DATA FOR THIS TASK:
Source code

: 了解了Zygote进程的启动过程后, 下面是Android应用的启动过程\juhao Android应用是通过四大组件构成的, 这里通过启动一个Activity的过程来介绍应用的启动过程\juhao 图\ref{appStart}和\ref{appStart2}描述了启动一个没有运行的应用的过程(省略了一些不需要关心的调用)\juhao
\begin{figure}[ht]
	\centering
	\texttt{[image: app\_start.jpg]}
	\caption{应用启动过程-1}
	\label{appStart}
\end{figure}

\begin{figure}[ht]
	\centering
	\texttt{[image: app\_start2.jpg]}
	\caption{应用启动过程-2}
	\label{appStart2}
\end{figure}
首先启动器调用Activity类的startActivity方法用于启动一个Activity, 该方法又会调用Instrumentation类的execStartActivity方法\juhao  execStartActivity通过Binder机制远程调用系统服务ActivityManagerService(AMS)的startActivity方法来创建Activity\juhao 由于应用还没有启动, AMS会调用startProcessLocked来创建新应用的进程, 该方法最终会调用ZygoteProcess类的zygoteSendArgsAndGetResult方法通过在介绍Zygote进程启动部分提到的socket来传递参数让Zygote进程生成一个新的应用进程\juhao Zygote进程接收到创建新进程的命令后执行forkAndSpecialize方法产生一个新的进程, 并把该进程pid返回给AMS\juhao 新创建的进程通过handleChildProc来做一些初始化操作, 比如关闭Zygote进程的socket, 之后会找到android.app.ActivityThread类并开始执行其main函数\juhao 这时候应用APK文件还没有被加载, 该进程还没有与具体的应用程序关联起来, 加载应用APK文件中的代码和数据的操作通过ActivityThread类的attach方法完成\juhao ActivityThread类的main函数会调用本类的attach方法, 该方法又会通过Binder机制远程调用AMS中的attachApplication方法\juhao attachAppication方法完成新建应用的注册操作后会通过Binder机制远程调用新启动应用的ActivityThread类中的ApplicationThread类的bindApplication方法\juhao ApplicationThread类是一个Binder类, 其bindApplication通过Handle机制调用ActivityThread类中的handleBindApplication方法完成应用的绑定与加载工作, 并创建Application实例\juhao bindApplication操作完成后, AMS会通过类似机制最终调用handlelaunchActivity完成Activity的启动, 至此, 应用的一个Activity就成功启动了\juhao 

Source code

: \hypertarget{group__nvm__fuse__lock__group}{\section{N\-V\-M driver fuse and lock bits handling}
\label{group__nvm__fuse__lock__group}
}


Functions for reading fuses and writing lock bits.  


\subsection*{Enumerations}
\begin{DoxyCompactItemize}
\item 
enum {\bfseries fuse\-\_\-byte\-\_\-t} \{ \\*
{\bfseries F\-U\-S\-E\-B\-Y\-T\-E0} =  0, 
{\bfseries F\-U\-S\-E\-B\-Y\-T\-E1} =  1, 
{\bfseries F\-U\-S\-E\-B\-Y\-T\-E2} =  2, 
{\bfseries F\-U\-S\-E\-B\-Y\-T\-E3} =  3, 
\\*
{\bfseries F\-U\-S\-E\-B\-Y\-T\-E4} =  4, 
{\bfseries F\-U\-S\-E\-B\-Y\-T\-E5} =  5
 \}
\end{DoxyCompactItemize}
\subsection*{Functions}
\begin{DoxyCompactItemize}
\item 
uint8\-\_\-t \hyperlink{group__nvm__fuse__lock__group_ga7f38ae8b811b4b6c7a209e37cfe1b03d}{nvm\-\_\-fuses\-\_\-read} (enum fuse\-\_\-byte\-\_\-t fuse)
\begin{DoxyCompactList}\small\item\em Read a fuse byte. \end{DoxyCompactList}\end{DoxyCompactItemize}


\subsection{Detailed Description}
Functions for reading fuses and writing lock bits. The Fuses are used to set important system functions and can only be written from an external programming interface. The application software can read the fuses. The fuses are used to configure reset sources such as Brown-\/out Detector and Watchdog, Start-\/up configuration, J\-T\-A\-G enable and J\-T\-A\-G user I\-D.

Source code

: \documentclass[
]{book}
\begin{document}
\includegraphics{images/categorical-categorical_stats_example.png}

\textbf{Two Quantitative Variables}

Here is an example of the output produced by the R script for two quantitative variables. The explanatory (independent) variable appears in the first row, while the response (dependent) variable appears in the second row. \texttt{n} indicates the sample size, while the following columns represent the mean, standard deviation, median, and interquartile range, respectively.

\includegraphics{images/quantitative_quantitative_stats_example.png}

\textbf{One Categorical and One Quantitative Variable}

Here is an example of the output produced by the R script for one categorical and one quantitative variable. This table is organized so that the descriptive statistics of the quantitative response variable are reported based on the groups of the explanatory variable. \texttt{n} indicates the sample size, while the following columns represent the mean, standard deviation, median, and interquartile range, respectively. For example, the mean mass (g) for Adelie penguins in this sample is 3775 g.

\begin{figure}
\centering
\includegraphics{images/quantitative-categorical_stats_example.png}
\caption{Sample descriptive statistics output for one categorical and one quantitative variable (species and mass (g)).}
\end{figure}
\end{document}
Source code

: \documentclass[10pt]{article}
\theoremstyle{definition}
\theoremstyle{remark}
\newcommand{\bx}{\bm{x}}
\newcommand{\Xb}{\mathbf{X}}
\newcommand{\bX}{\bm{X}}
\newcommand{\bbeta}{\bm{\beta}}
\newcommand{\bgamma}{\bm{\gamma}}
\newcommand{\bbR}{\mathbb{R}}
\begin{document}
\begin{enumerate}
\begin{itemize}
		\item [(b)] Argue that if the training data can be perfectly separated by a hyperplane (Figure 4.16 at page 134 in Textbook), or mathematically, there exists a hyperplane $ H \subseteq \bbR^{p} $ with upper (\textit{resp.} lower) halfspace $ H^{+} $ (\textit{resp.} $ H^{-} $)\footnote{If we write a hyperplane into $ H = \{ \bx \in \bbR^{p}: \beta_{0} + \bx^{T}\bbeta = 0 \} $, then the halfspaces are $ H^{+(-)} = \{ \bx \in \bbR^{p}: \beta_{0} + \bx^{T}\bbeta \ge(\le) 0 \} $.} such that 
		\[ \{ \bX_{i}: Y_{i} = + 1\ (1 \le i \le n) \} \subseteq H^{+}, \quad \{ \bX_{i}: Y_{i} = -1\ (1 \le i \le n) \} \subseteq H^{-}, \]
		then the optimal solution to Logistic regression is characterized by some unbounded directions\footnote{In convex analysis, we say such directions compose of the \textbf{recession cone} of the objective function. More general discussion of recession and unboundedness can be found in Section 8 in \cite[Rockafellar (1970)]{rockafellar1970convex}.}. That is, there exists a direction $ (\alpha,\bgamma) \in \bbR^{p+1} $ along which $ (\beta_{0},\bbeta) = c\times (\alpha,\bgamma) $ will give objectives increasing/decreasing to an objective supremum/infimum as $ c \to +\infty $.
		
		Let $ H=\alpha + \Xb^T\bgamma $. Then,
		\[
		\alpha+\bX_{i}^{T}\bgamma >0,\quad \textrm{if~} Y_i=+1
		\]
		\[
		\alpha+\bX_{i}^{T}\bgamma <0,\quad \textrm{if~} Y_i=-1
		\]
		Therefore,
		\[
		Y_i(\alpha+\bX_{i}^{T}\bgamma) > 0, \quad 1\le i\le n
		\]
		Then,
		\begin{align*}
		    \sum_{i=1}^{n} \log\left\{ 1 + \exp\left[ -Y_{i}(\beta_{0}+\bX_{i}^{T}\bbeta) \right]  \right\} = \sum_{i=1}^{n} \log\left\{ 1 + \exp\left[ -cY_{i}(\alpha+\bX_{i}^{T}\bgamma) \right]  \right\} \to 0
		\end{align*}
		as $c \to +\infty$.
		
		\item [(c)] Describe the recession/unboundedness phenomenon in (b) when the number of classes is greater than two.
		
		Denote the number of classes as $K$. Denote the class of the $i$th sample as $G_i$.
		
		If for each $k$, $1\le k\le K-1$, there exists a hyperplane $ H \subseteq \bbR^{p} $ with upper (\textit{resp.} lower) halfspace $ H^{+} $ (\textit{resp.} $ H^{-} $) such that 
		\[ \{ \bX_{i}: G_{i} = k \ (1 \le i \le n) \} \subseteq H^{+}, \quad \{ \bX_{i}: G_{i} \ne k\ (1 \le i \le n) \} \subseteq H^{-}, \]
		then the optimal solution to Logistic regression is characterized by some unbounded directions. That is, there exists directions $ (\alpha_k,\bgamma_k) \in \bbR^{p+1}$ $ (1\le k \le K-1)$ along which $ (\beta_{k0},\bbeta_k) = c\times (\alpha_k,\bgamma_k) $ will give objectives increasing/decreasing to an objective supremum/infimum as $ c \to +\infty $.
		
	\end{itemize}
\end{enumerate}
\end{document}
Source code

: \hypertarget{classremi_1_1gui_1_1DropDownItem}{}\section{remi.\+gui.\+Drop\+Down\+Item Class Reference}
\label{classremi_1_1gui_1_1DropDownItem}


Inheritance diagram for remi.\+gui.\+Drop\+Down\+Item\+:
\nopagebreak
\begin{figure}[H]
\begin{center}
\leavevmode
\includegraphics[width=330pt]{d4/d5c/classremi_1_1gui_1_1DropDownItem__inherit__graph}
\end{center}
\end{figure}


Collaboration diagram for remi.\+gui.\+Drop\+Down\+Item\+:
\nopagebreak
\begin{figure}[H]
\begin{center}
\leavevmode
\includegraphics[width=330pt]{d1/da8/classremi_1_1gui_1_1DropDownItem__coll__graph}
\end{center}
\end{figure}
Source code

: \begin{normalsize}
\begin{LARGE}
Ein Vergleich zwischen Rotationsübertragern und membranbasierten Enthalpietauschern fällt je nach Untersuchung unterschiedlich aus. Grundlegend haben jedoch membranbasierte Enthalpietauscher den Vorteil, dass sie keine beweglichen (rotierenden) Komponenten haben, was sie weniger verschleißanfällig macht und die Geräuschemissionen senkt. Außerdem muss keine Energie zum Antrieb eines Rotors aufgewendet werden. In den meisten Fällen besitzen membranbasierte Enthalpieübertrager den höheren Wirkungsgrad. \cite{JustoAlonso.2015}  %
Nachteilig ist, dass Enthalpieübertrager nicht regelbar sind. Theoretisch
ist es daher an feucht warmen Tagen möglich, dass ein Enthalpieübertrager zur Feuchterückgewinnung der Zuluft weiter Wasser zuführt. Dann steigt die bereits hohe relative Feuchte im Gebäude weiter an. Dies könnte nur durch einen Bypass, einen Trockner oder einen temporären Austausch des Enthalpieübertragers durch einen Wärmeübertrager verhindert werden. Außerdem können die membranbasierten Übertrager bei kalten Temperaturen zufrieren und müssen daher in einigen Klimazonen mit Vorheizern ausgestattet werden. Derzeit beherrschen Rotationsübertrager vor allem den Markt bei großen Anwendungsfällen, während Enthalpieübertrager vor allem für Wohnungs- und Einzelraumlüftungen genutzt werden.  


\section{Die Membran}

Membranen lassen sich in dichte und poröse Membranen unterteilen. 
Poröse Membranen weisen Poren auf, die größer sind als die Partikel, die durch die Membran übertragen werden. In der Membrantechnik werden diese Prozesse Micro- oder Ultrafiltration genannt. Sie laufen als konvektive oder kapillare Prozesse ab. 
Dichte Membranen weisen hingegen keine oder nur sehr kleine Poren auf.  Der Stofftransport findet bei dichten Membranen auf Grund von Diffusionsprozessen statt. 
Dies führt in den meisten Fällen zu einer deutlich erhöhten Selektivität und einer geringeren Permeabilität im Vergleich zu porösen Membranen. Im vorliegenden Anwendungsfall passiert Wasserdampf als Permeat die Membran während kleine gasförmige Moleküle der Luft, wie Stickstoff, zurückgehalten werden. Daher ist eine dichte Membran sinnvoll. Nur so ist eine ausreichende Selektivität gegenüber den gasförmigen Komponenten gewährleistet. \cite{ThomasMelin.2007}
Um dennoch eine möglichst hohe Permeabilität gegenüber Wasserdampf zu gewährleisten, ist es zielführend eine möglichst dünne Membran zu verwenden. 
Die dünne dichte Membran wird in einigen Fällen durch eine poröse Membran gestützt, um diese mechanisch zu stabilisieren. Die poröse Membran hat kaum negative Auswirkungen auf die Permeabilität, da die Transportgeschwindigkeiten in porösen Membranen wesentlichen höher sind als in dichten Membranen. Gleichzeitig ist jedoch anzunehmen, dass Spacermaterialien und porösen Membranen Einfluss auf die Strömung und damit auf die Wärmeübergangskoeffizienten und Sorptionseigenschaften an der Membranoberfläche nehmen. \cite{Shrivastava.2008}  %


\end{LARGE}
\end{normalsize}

ASSIGNMENT: Going through the listing above, copy out every line that has the string "quad".

ANSWER FOR THIS EXERCISE:
		\[ \{ \bX_{i}: Y_{i} = + 1\ (1 \le i \le n) \} \subseteq H^{+}, \quad \{ \bX_{i}: Y_{i} = -1\ (1 \le i \le n) \} \subseteq H^{-}, \]
		\alpha+\bX_{i}^{T}\bgamma >0,\quad \textrm{if~} Y_i=+1
		\alpha+\bX_{i}^{T}\bgamma <0,\quad \textrm{if~} Y_i=-1
		Y_i(\alpha+\bX_{i}^{T}\bgamma) > 0, \quad 1\le i\le n
		\[ \{ \bX_{i}: G_{i} = k \ (1 \le i \le n) \} \subseteq H^{+}, \quad \{ \bX_{i}: G_{i} \ne k\ (1 \le i \le n) \} \subseteq H^{-}, \]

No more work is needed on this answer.